Last month a new group of business school students started an MBA (Master of Business Administration) course. Nothing so very surprising in that, of course – the postgraduate degree focusing on the way business management functions work is often seen as the passport to a senior management position and courses are offered by many academic institutions around the world. The unusual thing in this case is that the qualification these students are doing contains a remanufacturing component. The University of Bradford School of Management’s MBA in Innovation, Enterprise and Circular Economy was launched three years ago, which means the results of the first students to go through the course came through last summer. The distance learning programme combines classic areas of strategy, finance and marketing within a circular economy framework. MBA director Peter Hopkinson explains: “It’s an online MBA, so it is part-time for people in work. Some students are already involved in reman or in metals recovery or want to move into that area.” The course is a marriage of an existing online MBA run by Bradford, which took in traditional areas such as strategy, marketing, operations and supply – and a specially-created pathway which contains 60 units on the circular economy. “These cover things like business models, energy, materials reserves, innovation and enterprise, and recovery and recirculation of metals,” Hopkinson continues.

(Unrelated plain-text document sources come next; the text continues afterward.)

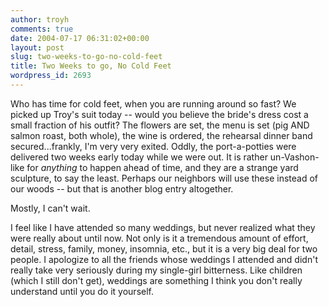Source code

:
 ```yaml
---
author: troyh
comments: true
date: 2004-07-17 06:31:02+00:00
layout: post
slug: two-weeks-to-go-no-cold-feet
title: Two Weeks to go, No Cold Feet
wordpress_id: 2693
---
```


Who has time for cold feet, when you are running around so fast?  We picked up Troy's suit today -- would you believe the bride's dress cost a small fraction of his outfit?  The flowers are set, the menu is set (pig AND salmon roast, both whole), the wine is ordered, the rehearsal dinner band secured...frankly, I'm very very exited.  Oddly, the port-a-potties were delivered two weeks early today while we were out.  It is rather un-Vashon-like for *anything* to happen ahead of time, and they are a strange yard sculpture, to say the least.  Perhaps our neighbors will use these instead of our woods -- but that is another blog entry altogether.

Mostly, I can't wait.

I feel like I have attended so many weddings, but never realized what they were really about until now.  Not only is it a tremendous amount of effort, detail, stress, family, money, insomnia, etc., but it is a very big deal for two people.  I apologize to all the friends whose weddings I attended and didn't really take very seriously during my single-girl bitterness.  Like children (which I still don't get), weddings are something I think you don't really understand until you do it yourself.
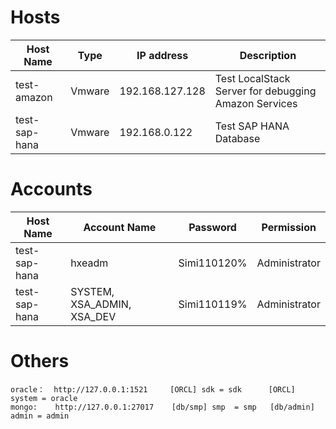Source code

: # Hosts
<table>
<thead>
<tr>
    <th>Host Name</th>
    <th>Type</th>
    <th>IP address</th>
    <th>Description</th>
</tr>
</thead>
<tbody>
<tr>
    <td>test-amazon</td>
    <td>Vmware</td>
    <td>192.168.127.128</td>
    <td>Test LocalStack Server for debugging Amazon Services</td>
</tr>
<tr>
    <td>test-sap-hana</td>
    <td>Vmware</td>
    <td>192.168.0.122</td>
    <td>Test SAP HANA Database</td>
</tr>
</tbody>
</table>

# Accounts
<table>
<thead>
<tr>
    <th>Host Name</th>
    <th>Account Name</th>
    <th>Password</th>
    <th>Permission</th>
</tr>
</thead>
<tbody>
<tr>
    <td>test-sap-hana</td>
    <td>hxeadm</td>
    <td>Simi110120%</td>
    <td>Administrator</td>
</tr>
<tr>
    <td>test-sap-hana</td>
    <td>SYSTEM, XSA_ADMIN, XSA_DEV</td>
    <td>Simi110119%</td>
    <td>Administrator</td>
</tr>
</tbody>
</table>

# Others

```text
oracle：  http://127.0.0.1:1521     [ORCL] sdk = sdk      [ORCL] system = oracle
mongo:    http://127.0.0.1:27017    [db/smp] smp  = smp   [db/admin] admin = admin
```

From aeroplane engines to coffee makers, “we are always exploring successful case studies”.
Ideal scenario
Billed as the world’s first circular economy MBA, remanufacturing runs through the course. “The ideal scenario is reman – but that is not always possible,” Hopkinson says. “We look at a spectrum of approaches and try to present a portfolio of options.” Many people involved in automotive reman began as youngsters – perhaps in family-run businesses – and worked their way up from the shop floor. For many of them, an MBA may not seem like an obvious qualification to attain, but the fact that it is being offered at all indicates that the circular economy is beginning to be better understood. As policy makers and the corporate world wake up to the importance of reman, the course has created a great deal of interest from businesses. Indeed, it was developed in partnership with the Ellen MacArthur Foundation and big groups including Renault, Cisco, communications giant BT, DIY chain B&Q and National Grid. “We do executive education for them, including sessions on reman,” Hopkinson says. The course is continually being updated as reman and the rest of the circular economy moves on – and, Hopkinson concludes, reman is likely to take an even bigger part in the MBA in future as its importance becomes more widely known.